Re: No Nasty Robots! [Was: Full-text indexing for WWW conference avail. ]

Nick Arnett (narnett@verity.com)
Thu, 13 Oct 1994 09:44:25 -0800


At 6:47 AM 10/13/94 +0100, Daniel W. Connolly wrote:

>I expect this would require installing Verity's Topic at the various
>information providers' sites. Not practical, I expect.

If we released our spider, people could build local indexes and then ftp
them here to be served, so that they wouldn't have to have the whole ball
o' wax. But as I mentioned, it's pre-release software.

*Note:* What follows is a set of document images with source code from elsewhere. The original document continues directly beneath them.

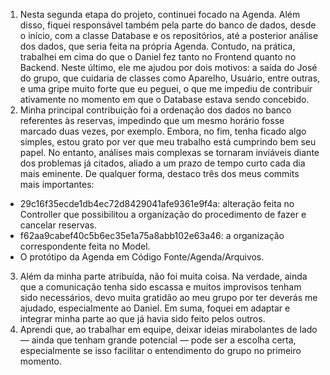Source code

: 1) Nesta segunda etapa do projeto, continuei focado na Agenda. Além disso, fiquei responsável também pela parte do banco de dados, desde o início, com a classe Database e os repositórios, até a posterior análise dos dados, que seria feita na própria Agenda. Contudo, na prática, trabalhei em cima do que o Daniel fez tanto no Frontend quanto no Backend. Neste último, ele me ajudou por dois motivos: a saída do José do grupo, que cuidaria de classes como Aparelho, Usuário, entre outras, e uma gripe muito forte que eu peguei, o que me impediu de contribuir ativamente no momento em que o Database estava sendo concebido.
2) Minha principal contribuição foi a ordenação dos dados no banco referentes às reservas, impedindo que um mesmo horário fosse marcado duas vezes, por exemplo. Embora, no fim, tenha ficado algo simples, estou grato por ver que meu trabalho está cumprindo bem seu papel. No entanto, análises mais complexas se tornaram inviáveis diante dos problemas já citados, aliado a um prazo de tempo curto cada dia mais eminente. De qualquer forma, destaco três dos meus commits mais importantes:
- 29c16f35ecde1db4ec72d8429041afe9361e9f4a: alteração feita no Controller que possibilitou a organização do procedimento de fazer e cancelar reservas.
- f62aa9cabef40c5b6ec35e1a75a8abb102e63a46: a organização correspondente feita no Model.
- O protótipo da Agenda em Código Fonte/Agenda/Arquivos.
3) Além da minha parte atribuída, não foi muita coisa. Na verdade, ainda que a comunicação tenha sido escassa e muitos improvisos tenham sido necessários, devo muita gratidão ao meu grupo por ter deverás me ajudado, especialmente ao Daniel. Em suma, foquei em adaptar e integrar minha parte ao que já havia sido feito pelos outros.
4) Aprendi que, ao trabalhar em equipe, deixar ideias mirabolantes de lado — ainda que tenham grande potencial — pode ser a escolha certa, especialmente se isso facilitar o entendimento do grupo no primeiro momento.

We are absolutely NOT releasing this version, precisely because it is
prerelease. We won't run it against anyone's site without their
permission, which is why I asked, of course. When we've given it to a
handful of pre-release customers so that they could index their own
servers, we've made sure that they understand what it is, what it does and
why they absolutely must not use it on others' servers without permission.
It is designed to index just one directory tree of one site, so the load it
can create is limited.

We have very intention of building an *ethical* tool for mining information
from the Internet, one that follows the guideless, including limitations on
how often it will hit a particular site.

If someone can tell me how to make our search engine the Internet standard,
then I'll be happy to give everyone on the net the tools to make their own
TOPIC indexes. But I think the reality is that it's a multi-standard
world, so people will build their own spiders, robots, etc., in order to
get indexes into their own formats. Perhaps the URI system, when it gets
here, will make the whole process more efficient.

One might notice that for many months, I've had a few pointers to key net
information resources on my server at MCC... among them is a pointer to the
Nexor page on robots. In other words, we're paying attention, folks.

I think we should all realize that the inevitability of publishers who will
make a living out of creating subject- and discipline-oriented network
indexes, for which they legally don't need the permission of the server
owners. People have already designed server tools to stop them; gizmos
that lock out a client if it hits a server too often. I expect that kind
of capability to get built into commercial servers eventually.

Meanwhile, I understand and appreciate the cautions that are expressed
here. We intend to build very powerful information navigation tools, so we
need to be thoroughly aware of proper design.

Nick